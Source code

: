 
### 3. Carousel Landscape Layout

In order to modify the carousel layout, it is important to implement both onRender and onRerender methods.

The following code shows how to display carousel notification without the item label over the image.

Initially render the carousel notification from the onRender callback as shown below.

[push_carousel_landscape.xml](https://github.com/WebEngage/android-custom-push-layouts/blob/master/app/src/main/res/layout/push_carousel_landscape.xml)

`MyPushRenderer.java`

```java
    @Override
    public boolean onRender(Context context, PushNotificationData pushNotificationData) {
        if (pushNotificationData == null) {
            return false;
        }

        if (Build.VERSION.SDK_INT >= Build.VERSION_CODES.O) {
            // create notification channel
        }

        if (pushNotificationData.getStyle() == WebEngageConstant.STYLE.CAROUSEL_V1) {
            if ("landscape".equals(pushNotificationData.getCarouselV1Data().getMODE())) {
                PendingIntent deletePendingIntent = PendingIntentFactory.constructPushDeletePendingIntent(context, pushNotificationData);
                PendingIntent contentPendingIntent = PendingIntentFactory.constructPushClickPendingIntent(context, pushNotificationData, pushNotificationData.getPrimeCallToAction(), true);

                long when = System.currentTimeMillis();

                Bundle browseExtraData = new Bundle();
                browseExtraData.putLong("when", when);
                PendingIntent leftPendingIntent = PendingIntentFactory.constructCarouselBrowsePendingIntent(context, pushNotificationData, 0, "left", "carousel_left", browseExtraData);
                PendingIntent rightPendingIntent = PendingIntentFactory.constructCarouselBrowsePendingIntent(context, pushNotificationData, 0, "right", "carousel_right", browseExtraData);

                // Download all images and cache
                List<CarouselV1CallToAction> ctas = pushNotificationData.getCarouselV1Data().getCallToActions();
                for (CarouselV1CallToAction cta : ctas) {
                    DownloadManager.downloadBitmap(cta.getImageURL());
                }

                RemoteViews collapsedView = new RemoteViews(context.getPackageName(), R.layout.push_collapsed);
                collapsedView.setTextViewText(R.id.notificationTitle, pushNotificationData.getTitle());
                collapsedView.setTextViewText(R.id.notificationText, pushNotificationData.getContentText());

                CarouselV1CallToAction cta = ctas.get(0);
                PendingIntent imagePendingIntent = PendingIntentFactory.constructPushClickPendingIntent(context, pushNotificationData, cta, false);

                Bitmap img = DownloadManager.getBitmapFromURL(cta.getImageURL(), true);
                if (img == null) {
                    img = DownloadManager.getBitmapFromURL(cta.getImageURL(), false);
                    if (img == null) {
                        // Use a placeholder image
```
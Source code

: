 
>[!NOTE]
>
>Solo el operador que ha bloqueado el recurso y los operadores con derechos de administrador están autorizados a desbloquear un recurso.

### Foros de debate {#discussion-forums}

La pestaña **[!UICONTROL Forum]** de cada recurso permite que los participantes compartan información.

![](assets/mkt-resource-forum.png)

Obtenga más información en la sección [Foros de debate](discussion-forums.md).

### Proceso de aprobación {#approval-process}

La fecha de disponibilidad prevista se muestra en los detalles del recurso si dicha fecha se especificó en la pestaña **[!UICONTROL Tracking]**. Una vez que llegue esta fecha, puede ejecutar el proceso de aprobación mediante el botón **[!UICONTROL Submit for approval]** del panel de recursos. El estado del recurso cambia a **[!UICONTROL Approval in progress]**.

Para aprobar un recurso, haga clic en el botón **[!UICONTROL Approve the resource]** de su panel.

* * * * *

> **What to do**
State how many lines of the listing hold the string "forums"; reply with the number and nothing else.

> **Result of this task**
2